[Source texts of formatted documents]
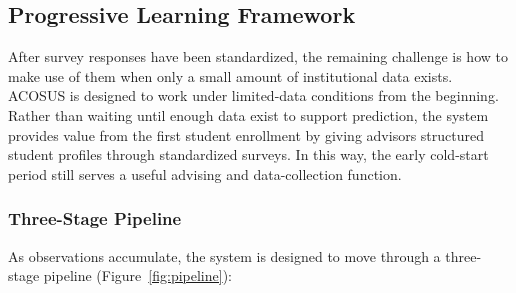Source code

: \documentclass[letterpaper,11pt]{article}
\begin{document}
\begin{figure}[htbp]
{
}
\end{figure}

\subsection{Progressive Learning Framework}\label{subsec:progressive}

After survey responses have been standardized, the remaining challenge is how to make use of them when only a small amount of institutional data exists. ACOSUS is designed to work under limited-data conditions from the beginning. Rather than waiting until enough data exist to support prediction, the system provides value from the first student enrollment by giving advisors structured student profiles through standardized surveys. In this way, the early cold-start period still serves a useful advising and data-collection function.

\subsubsection{Three-Stage Pipeline}

As observations accumulate, the system is designed to move through a three-stage pipeline (Figure~\ref{fig:pipeline}):
\end{document}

What you should do. Transcribe the data completely. No pictures should appear in the transcription.

Response below.
Source code

: \documentclass[letterpaper,11pt]{article}
\begin{document}
\begin{figure}[htbp]
{
}
\end{figure}

\subsection{Progressive Learning Framework}\label{subsec:progressive}

After survey responses have been standardized, the remaining challenge is how to make use of them when only a small amount of institutional data exists. ACOSUS is designed to work under limited-data conditions from the beginning. Rather than waiting until enough data exist to support prediction, the system provides value from the first student enrollment by giving advisors structured student profiles through standardized surveys. In this way, the early cold-start period still serves a useful advising and data-collection function.

\subsubsection{Three-Stage Pipeline}

As observations accumulate, the system is designed to move through a three-stage pipeline (Figure~\ref{fig:pipeline}):
\end{document}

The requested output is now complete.